Task brief –
Within the records below, find each line with the word "todas" and copy it out.

Saved data entries –
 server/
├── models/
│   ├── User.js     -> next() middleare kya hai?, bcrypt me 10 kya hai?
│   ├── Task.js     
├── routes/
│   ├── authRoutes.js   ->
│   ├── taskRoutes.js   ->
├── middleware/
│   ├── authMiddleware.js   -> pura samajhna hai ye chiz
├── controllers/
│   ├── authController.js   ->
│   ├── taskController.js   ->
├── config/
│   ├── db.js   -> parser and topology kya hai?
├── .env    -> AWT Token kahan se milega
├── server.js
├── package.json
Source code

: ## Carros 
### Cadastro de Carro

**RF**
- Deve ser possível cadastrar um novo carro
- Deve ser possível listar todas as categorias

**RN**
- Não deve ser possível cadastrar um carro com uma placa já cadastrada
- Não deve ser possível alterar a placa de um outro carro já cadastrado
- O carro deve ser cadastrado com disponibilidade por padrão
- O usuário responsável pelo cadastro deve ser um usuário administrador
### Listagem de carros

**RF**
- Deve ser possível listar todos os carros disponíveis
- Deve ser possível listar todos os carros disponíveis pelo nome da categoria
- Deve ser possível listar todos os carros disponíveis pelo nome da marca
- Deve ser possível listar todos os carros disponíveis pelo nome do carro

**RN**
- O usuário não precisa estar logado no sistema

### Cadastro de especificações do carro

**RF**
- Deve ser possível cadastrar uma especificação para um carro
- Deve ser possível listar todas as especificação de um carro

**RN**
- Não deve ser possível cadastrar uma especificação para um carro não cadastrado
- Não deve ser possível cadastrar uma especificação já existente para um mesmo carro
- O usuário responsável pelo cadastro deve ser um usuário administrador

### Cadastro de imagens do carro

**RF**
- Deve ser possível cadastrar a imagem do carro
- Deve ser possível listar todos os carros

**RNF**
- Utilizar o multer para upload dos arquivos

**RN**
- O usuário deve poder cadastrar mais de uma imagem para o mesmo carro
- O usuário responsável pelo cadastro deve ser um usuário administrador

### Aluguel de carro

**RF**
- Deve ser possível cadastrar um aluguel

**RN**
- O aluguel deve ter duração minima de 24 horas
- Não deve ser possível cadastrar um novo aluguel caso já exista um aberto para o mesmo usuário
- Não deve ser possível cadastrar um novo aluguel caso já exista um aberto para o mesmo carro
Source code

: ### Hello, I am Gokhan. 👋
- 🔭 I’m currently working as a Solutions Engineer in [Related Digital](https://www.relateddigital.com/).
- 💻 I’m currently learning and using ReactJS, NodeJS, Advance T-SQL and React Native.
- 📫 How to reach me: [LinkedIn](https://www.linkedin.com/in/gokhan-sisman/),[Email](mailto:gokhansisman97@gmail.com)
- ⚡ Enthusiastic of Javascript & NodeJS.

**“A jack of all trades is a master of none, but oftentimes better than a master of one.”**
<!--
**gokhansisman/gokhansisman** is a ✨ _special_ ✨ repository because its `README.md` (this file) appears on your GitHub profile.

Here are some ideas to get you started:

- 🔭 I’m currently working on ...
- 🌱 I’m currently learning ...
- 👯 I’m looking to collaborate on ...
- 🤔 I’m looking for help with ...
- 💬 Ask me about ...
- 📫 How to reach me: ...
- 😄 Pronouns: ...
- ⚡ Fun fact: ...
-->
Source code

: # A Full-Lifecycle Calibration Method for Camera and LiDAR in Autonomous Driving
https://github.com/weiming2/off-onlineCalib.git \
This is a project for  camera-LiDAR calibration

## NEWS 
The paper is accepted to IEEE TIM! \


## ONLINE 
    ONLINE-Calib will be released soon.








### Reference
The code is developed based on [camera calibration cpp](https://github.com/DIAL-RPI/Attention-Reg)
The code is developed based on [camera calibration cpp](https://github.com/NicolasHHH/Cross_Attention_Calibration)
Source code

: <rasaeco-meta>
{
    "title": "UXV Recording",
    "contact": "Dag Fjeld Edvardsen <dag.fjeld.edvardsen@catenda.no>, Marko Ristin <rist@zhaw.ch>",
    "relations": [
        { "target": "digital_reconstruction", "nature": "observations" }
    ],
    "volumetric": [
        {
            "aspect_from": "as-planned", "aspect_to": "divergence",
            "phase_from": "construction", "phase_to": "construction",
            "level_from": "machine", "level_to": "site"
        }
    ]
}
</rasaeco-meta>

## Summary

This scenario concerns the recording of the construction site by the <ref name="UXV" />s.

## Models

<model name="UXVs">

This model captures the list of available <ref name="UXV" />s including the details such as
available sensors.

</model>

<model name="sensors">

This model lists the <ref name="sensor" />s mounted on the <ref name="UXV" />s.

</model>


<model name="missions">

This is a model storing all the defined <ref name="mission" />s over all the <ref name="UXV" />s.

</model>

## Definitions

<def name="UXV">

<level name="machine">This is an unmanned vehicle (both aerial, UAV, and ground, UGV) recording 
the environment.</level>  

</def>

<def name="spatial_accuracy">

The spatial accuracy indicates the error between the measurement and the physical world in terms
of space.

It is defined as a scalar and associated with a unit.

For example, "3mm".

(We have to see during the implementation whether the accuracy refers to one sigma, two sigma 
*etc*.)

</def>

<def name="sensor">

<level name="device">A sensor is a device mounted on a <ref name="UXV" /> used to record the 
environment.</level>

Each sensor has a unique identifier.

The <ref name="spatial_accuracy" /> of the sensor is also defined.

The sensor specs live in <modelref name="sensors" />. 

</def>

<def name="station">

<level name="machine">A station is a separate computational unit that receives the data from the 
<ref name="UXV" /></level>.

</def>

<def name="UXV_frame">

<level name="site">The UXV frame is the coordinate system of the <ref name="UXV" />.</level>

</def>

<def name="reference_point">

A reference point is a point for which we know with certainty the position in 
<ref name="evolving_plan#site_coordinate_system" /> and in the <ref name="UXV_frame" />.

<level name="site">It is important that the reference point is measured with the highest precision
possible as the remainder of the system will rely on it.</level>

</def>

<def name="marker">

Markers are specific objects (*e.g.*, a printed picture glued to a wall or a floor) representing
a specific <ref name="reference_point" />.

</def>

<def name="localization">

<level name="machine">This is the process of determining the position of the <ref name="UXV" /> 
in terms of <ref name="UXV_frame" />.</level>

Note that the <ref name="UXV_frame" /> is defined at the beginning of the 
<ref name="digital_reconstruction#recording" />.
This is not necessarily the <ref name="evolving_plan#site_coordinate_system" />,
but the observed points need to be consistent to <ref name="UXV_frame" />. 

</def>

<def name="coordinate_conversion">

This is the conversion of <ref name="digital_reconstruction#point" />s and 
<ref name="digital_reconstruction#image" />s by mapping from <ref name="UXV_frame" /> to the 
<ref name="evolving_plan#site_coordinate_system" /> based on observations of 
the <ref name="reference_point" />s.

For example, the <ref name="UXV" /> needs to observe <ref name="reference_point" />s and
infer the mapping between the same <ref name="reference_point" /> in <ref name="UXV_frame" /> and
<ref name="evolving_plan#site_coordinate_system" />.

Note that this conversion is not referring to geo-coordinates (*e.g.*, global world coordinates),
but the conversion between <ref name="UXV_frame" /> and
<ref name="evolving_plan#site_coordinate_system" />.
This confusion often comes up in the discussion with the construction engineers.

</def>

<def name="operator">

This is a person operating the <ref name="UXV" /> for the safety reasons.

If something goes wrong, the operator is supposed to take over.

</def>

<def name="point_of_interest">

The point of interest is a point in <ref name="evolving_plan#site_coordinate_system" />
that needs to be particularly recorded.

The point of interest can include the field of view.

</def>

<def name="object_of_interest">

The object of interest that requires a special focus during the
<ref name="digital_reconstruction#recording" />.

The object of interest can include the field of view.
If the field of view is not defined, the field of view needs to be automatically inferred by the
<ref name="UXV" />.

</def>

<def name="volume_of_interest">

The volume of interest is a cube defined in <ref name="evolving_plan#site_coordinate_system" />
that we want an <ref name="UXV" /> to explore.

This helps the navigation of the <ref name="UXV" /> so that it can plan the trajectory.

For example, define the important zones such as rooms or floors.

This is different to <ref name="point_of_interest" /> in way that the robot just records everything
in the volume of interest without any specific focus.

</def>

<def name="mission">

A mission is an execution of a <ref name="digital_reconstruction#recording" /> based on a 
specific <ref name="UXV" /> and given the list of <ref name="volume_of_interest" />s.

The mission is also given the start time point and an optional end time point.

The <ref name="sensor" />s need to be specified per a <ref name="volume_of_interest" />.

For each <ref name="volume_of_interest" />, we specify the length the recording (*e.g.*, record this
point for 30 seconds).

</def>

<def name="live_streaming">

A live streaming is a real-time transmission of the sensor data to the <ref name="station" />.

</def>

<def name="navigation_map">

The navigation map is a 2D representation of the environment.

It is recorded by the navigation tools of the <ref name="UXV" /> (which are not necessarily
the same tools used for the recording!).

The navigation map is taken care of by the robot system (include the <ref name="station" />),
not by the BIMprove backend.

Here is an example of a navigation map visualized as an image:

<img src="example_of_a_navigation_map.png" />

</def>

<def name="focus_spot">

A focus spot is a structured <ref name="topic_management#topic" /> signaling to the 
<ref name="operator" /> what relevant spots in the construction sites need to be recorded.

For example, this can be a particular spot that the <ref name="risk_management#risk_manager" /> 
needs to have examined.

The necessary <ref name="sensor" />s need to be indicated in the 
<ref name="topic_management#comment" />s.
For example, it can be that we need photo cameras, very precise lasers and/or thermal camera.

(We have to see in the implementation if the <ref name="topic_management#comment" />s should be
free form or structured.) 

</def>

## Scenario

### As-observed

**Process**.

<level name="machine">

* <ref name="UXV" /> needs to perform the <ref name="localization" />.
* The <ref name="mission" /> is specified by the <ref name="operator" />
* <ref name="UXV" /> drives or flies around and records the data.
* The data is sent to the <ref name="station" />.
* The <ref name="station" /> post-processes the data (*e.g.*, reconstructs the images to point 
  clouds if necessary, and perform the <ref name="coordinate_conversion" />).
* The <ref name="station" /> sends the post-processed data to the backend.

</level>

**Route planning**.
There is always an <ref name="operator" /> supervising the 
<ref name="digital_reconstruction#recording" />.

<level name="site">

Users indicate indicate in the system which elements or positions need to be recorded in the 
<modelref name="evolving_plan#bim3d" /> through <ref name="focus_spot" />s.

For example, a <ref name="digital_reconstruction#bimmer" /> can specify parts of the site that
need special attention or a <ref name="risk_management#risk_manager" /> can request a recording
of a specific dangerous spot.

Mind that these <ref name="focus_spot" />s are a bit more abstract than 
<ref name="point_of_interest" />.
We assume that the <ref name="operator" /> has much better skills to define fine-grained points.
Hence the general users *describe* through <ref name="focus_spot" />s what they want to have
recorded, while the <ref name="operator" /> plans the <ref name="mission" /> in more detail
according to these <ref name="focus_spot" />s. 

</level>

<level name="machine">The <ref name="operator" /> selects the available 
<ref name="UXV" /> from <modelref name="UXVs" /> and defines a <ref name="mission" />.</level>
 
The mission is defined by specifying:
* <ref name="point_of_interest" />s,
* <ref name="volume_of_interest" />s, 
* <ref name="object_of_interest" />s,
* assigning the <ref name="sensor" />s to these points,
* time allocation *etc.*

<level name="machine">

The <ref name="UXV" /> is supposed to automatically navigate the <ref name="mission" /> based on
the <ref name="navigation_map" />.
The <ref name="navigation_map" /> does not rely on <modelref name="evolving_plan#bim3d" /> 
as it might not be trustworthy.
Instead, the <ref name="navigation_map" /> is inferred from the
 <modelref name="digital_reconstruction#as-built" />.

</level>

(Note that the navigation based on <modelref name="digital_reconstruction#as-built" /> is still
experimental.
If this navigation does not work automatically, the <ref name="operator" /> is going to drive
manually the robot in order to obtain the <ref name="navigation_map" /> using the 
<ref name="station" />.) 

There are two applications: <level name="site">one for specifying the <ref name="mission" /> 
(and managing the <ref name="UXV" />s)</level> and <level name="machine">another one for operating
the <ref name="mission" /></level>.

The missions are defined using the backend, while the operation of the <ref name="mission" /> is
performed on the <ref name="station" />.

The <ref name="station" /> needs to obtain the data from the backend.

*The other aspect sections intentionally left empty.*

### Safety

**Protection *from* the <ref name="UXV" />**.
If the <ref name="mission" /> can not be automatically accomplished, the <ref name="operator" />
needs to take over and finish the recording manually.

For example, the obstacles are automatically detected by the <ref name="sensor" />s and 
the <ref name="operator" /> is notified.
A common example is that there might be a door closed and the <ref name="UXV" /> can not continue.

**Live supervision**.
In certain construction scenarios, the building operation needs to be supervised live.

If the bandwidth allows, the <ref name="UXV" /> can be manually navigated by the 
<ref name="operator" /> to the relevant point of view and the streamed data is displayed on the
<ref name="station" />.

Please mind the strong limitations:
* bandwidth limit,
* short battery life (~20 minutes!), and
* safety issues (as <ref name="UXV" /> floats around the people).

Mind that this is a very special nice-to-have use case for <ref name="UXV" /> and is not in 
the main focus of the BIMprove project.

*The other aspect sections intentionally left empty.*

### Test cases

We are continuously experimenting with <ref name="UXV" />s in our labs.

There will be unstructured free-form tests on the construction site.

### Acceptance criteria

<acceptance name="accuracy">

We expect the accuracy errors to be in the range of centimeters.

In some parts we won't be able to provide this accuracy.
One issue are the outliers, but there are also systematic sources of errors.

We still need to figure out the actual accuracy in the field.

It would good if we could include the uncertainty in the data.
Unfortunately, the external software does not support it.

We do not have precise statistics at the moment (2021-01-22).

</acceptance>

Exercise result –
- Deve ser possível listar todas as categorias
- Deve ser possível listar todas as especificação de um carro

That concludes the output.